_What needs to be done_.
The pictures do not go in the copy. Reproduce the rest of the entries exactly.

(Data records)

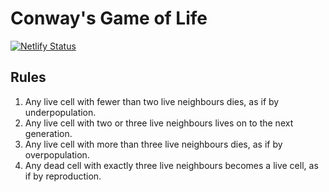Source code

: # Conway's Game of Life

[![Netlify Status](https://api.netlify.com/api/v1/badges/ab950d5c-75f5-4602-bce6-26fd2c5b6454/deploy-status)](https://app.netlify.com/sites/zealous-kepler-40090d/deploys)
## Rules
1. Any live cell with fewer than two live neighbours dies, as if by underpopulation.
2. Any live cell with two or three live neighbours lives on to the next generation.
3. Any live cell with more than three live neighbours dies, as if by overpopulation.
4. Any dead cell with exactly three live neighbours becomes a live cell, as if by reproduction.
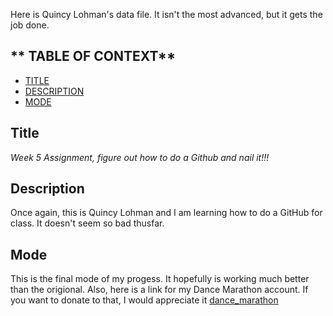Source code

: Here is Quincy Lohman's data file. It isn't the most advanced, but it gets the job done.

## ** TABLE OF CONTEXT**

- [TITLE](#Title)
- [DESCRIPTION](#Description)
- [MODE](#Mode)

## Title

*Week 5 Assignment, figure out how to do a Github and nail it!!!* 

## Description

Once again, this is Quincy Lohman and I am learning how to do a GitHub for class. It doesn't seem so bad thusfar.



## Mode

This is the final mode of my progess. It hopefully is working much better than the origional. Also, here is a link for my Dance Marathon account. If you want to donate to that, I would appreciate it [dance_marathon](https://donate.dancemarathon.uiowa.edu/detail/4337)
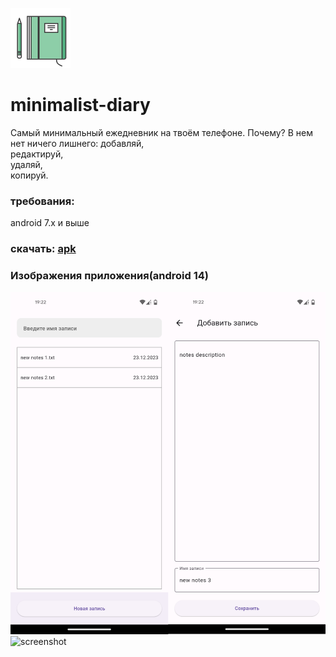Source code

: ![icon](https://raw.githubusercontent.com/yarchefis/minimalist-diary/main/img/ic_launcher.png)
# minimalist-diary
Самый минимальный ежедневник на твоём телефоне.
Почему?
В нем нет ничего лишнего:
    добавляй,  
    редактируй,  
    удаляй,  
    копируй.  
### требования:
android 7.x и выше

### скачать: [apk](https://github.com/yarchefis/minimalist-diary/releases/tag/diary)

### Изображения приложения(android 14)
![screenshot](https://raw.githubusercontent.com/yarchefis/minimalist-diary/main/img/s1.png)
![screenshot](https://raw.githubusercontent.com/yarchefis/minimalist-diary/main/img/S2.png)
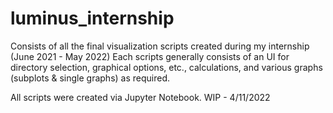 # luminus_internship
Consists of all the final visualization scripts created during my internship (June 2021 - May 2022)
Each scripts generally consists of an UI for directory selection, graphical options, etc., calculations, and various graphs (subplots & single graphs) as required.

All scripts were created via Jupyter Notebook.
WIP - 4/11/2022
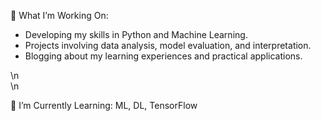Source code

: 🧠 What I’m Working On:  
   - Developing my skills in Python and Machine Learning.  
   - Projects involving data analysis, model evaluation, and interpretation.  
   - Blogging about my learning experiences and practical applications.    
    
  \n  
  \n  
       
🌱 I’m Currently Learning: ML, DL, TensorFlow


<!---
shualoalumin/shualoalumin is a ✨ special ✨ repository because its `README.md` (this file) appears on your GitHub profile.
You can click the Preview link to take a look at your changes.
--->
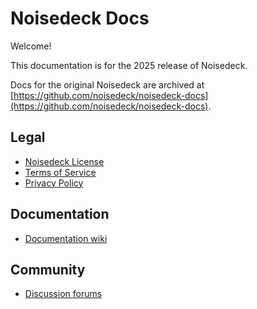 # Noisedeck Docs

Welcome!

This documentation is for the 2025 release of Noisedeck. 

Docs for the original Noisedeck are archived at [https://github.com/noisedeck/noisedeck-docs](https://github.com/noisedeck/noisedeck-docs).

## Legal
* [Noisedeck License](legal/Noisedeck_EULA.md)
* [Terms of Service](legal/Terms_of_Service.md)
* [Privacy Policy](legal/Privacy_Policy.md)

## Documentation
* [Documentation wiki](https://github.com/noisedeck/noisedeck2-docs/wiki)

## Community
* [Discussion forums](https://github.com/noisedeck/noisedeck2-docs/discussions)

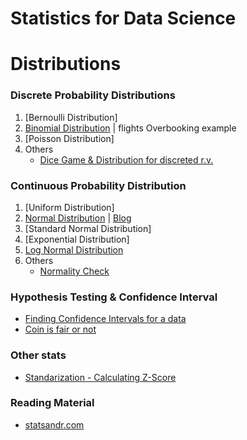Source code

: # Statistics for Data Science

# Distributions
### Discrete Probability Distributions
1. [Bernoulli Distribution]
2. [Binomial Distribution](./Distributions/Binomial_Distribution.ipynb) | flights Overbooking example
3. [Poisson Distribution]
4. Others
    - [Dice Game & Distribution for discreted r.v.](./Distributions/dice.ipynb)

### Continuous Probability Distribution
1. [Uniform Distribution]
2. [Normal Distribution](./Distributions/Normal_Distribution.ipynb)  | [Blog](https://statsandr.com/blog/do-my-data-follow-a-normal-distribution-a-note-on-the-most-widely-used-distribution-and-how-to-test-for-normality-in-r/#what-is-a-normal-distribution)
3. [Standard Normal Distribution]
4. [Exponential Distribution]
5. [Log Normal Distribution](./Distributions/LogNormal_Distribution.ipynb)
6. Others
    - [Normality Check](./Distributions/Normality_check.ipynb)

### Hypothesis Testing & Confidence Interval
- [Finding Confidence Intervals for a data](./Hy_CI/Calculate_CI.ipynb)
- [Coin is fair or not](./Hy_CI/Coin_is_fair.ipynb)

### Other stats
- [Standarization - Calculating Z-Score](./Other-stats/Standardization.py)


### Reading Material
- [statsandr.com](https://statsandr.com/blog/)
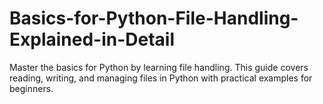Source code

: # Basics-for-Python-File-Handling-Explained-in-Detail
Master the basics for Python by learning file handling. This guide covers reading, writing, and managing files in Python with practical examples for beginners.

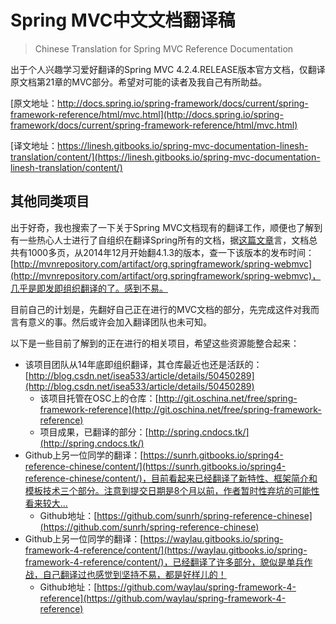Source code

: # Spring MVC中文文档翻译稿
> Chinese Translation for Spring MVC Reference Documentation

出于个人兴趣学习爱好翻译的Spring MVC 4.2.4.RELEASE版本官方文档，仅翻译原文档第21章的MVC部分。希望对可能的读者及我自己有所助益。

[原文地址：http://docs.spring.io/spring-framework/docs/current/spring-framework-reference/html/mvc.html](http://docs.spring.io/spring-framework/docs/current/spring-framework-reference/html/mvc.html)

[译文地址：https://linesh.gitbooks.io/spring-mvc-documentation-linesh-translation/content/](https://linesh.gitbooks.io/spring-mvc-documentation-linesh-translation/content/)

## 其他同类项目
出于好奇，我也搜索了一下关于Spring MVC文档现有的翻译工作，顺便也了解到有一些热心人士进行了自组织在翻译Spring所有的文档，据[这篇文章](http://blog.csdn.net/isea533/article/details/50450289)言，文档总共有1000多页，从2014年12月开始翻4.1.3的版本，查一下该版本的发布时间：[http://mvnrepository.com/artifact/org.springframework/spring-webmvc](http://mvnrepository.com/artifact/org.springframework/spring-webmvc)，几乎是即发即组织翻译的了。感到不易。

目前自己的计划是，先翻好自己正在进行的MVC文档的部分，先完成这件对我而言有意义的事。然后或许会加入翻译团队也未可知。

以下是一些目前了解到的正在进行的相关项目，希望这些资源能整合起来：
* 该项目团队从14年底即组织翻译，其仓库最近也还是活跃的：[http://blog.csdn.net/isea533/article/details/50450289](http://blog.csdn.net/isea533/article/details/50450289)
   * 该项目托管在OSC上的仓库：[http://git.oschina.net/free/spring-framework-reference](http://git.oschina.net/free/spring-framework-reference)
   * 项目成果，已翻译的部分：[http://spring.cndocs.tk/](http://spring.cndocs.tk/)
* Github上另一位同学的翻译：[https://sunrh.gitbooks.io/spring4-reference-chinese/content/](https://sunrh.gitbooks.io/spring4-reference-chinese/content/)，目前看起来已经翻译了新特性、框架简介和模板技术三个部分。注意到提交日期是8个月以前，作者暂时性弃坑的可能性看来较大…
   * Github地址：[https://github.com/sunrh/spring-reference-chinese](https://github.com/sunrh/spring-reference-chinese)
* Github上另一位同学的翻译：[https://waylau.gitbooks.io/spring-framework-4-reference/content/](https://waylau.gitbooks.io/spring-framework-4-reference/content/)，已经翻译了许多部分，貌似是单兵作战，自己翻译过也感觉到坚持不易，都是好样儿的！
   * Github地址：[https://github.com/waylau/spring-framework-4-reference](https://github.com/waylau/spring-framework-4-reference)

_The completed task_.
Source code

: # Conway's Game of Life

[![Netlify Status](https://api.netlify.com/api/v1/badges/ab950d5c-75f5-4602-bce6-26fd2c5b6454/deploy-status)](https://app.netlify.com/sites/zealous-kepler-40090d/deploys)
## Rules
1. Any live cell with fewer than two live neighbours dies, as if by underpopulation.
2. Any live cell with two or three live neighbours lives on to the next generation.
3. Any live cell with more than three live neighbours dies, as if by overpopulation.
4. Any dead cell with exactly three live neighbours becomes a live cell, as if by reproduction.
Source code

: Here is Quincy Lohman's data file. It isn't the most advanced, but it gets the job done.

## ** TABLE OF CONTEXT**

- [TITLE](#Title)
- [DESCRIPTION](#Description)
- [MODE](#Mode)

## Title

*Week 5 Assignment, figure out how to do a Github and nail it!!!* 

## Description

Once again, this is Quincy Lohman and I am learning how to do a GitHub for class. It doesn't seem so bad thusfar.



## Mode

This is the final mode of my progess. It hopefully is working much better than the origional. Also, here is a link for my Dance Marathon account. If you want to donate to that, I would appreciate it [dance_marathon](https://donate.dancemarathon.uiowa.edu/detail/4337)
Source code

: ![icon](https://raw.githubusercontent.com/yarchefis/minimalist-diary/main/img/ic_launcher.png)
# minimalist-diary
Самый минимальный ежедневник на твоём телефоне.
Почему?
В нем нет ничего лишнего:
    добавляй,  
    редактируй,  
    удаляй,  
    копируй.  
### требования:
android 7.x и выше

### скачать: [apk](https://github.com/yarchefis/minimalist-diary/releases/tag/diary)

### Изображения приложения(android 14)
![screenshot](https://raw.githubusercontent.com/yarchefis/minimalist-diary/main/img/s1.png)
![screenshot](https://raw.githubusercontent.com/yarchefis/minimalist-diary/main/img/S2.png)
 # luminus_internship
Consists of all the final visualization scripts created during my internship (June 2021 - May 2022)
Each scripts generally consists of an UI for directory selection, graphical options, etc., calculations, and various graphs (subplots & single graphs) as required.

All scripts were created via Jupyter Notebook.
WIP - 4/11/2022
Source code

: 🧠 What I’m Working On:  
   - Developing my skills in Python and Machine Learning.  
   - Projects involving data analysis, model evaluation, and interpretation.  
   - Blogging about my learning experiences and practical applications.    
    
  \n  
  \n  
       
🌱 I’m Currently Learning: ML, DL, TensorFlow


<!---
shualoalumin/shualoalumin is a ✨ special ✨ repository because its `README.md` (this file) appears on your GitHub profile.
You can click the Preview link to take a look at your changes.
--->
 # Noisedeck Docs

Welcome!

This documentation is for the 2025 release of Noisedeck. 

Docs for the original Noisedeck are archived at [https://github.com/noisedeck/noisedeck-docs](https://github.com/noisedeck/noisedeck-docs).

## Legal
* [Noisedeck License](legal/Noisedeck_EULA.md)
* [Terms of Service](legal/Terms_of_Service.md)
* [Privacy Policy](legal/Privacy_Policy.md)

## Documentation
* [Documentation wiki](https://github.com/noisedeck/noisedeck2-docs/wiki)

## Community
* [Discussion forums](https://github.com/noisedeck/noisedeck2-docs/discussions)

Source code

: # Statistics for Data Science

# Distributions
### Discrete Probability Distributions
1. [Bernoulli Distribution]
2. [Binomial Distribution](./Distributions/Binomial_Distribution.ipynb) | flights Overbooking example
3. [Poisson Distribution]
4. Others
    - [Dice Game & Distribution for discreted r.v.](./Distributions/dice.ipynb)

### Continuous Probability Distribution
1. [Uniform Distribution]
2. [Normal Distribution](./Distributions/Normal_Distribution.ipynb)  | [Blog](https://statsandr.com/blog/do-my-data-follow-a-normal-distribution-a-note-on-the-most-widely-used-distribution-and-how-to-test-for-normality-in-r/#what-is-a-normal-distribution)
3. [Standard Normal Distribution]
4. [Exponential Distribution]
5. [Log Normal Distribution](./Distributions/LogNormal_Distribution.ipynb)
6. Others
    - [Normality Check](./Distributions/Normality_check.ipynb)

### Hypothesis Testing & Confidence Interval
- [Finding Confidence Intervals for a data](./Hy_CI/Calculate_CI.ipynb)
- [Coin is fair or not](./Hy_CI/Coin_is_fair.ipynb)

### Other stats
- [Standarization - Calculating Z-Score](./Other-stats/Standardization.py)


### Reading Material
- [statsandr.com](https://statsandr.com/blog/)
Source code

: # Basics-for-Python-File-Handling-Explained-in-Detail
Master the basics for Python by learning file handling. This guide covers reading, writing, and managing files in Python with practical examples for beginners.

Source code

: # Spring MVC中文文档翻译稿
> Chinese Translation for Spring MVC Reference Documentation

出于个人兴趣学习爱好翻译的Spring MVC 4.2.4.RELEASE版本官方文档，仅翻译原文档第21章的MVC部分。希望对可能的读者及我自己有所助益。

[原文地址：http://docs.spring.io/spring-framework/docs/current/spring-framework-reference/html/mvc.html](http://docs.spring.io/spring-framework/docs/current/spring-framework-reference/html/mvc.html)

[译文地址：https://linesh.gitbooks.io/spring-mvc-documentation-linesh-translation/content/](https://linesh.gitbooks.io/spring-mvc-documentation-linesh-translation/content/)

## 其他同类项目
出于好奇，我也搜索了一下关于Spring MVC文档现有的翻译工作，顺便也了解到有一些热心人士进行了自组织在翻译Spring所有的文档，据[这篇文章](http://blog.csdn.net/isea533/article/details/50450289)言，文档总共有1000多页，从2014年12月开始翻4.1.3的版本，查一下该版本的发布时间：[http://mvnrepository.com/artifact/org.springframework/spring-webmvc](http://mvnrepository.com/artifact/org.springframework/spring-webmvc)，几乎是即发即组织翻译的了。感到不易。

目前自己的计划是，先翻好自己正在进行的MVC文档的部分，先完成这件对我而言有意义的事。然后或许会加入翻译团队也未可知。

以下是一些目前了解到的正在进行的相关项目，希望这些资源能整合起来：
* 该项目团队从14年底即组织翻译，其仓库最近也还是活跃的：[http://blog.csdn.net/isea533/article/details/50450289](http://blog.csdn.net/isea533/article/details/50450289)
   * 该项目托管在OSC上的仓库：[http://git.oschina.net/free/spring-framework-reference](http://git.oschina.net/free/spring-framework-reference)
   * 项目成果，已翻译的部分：[http://spring.cndocs.tk/](http://spring.cndocs.tk/)
* Github上另一位同学的翻译：[https://sunrh.gitbooks.io/spring4-reference-chinese/content/](https://sunrh.gitbooks.io/spring4-reference-chinese/content/)，目前看起来已经翻译了新特性、框架简介和模板技术三个部分。注意到提交日期是8个月以前，作者暂时性弃坑的可能性看来较大…
   * Github地址：[https://github.com/sunrh/spring-reference-chinese](https://github.com/sunrh/spring-reference-chinese)
* Github上另一位同学的翻译：[https://waylau.gitbooks.io/spring-framework-4-reference/content/](https://waylau.gitbooks.io/spring-framework-4-reference/content/)，已经翻译了许多部分，貌似是单兵作战，自己翻译过也感觉到坚持不易，都是好样儿的！
   * Github地址：[https://github.com/waylau/spring-framework-4-reference](https://github.com/waylau/spring-framework-4-reference)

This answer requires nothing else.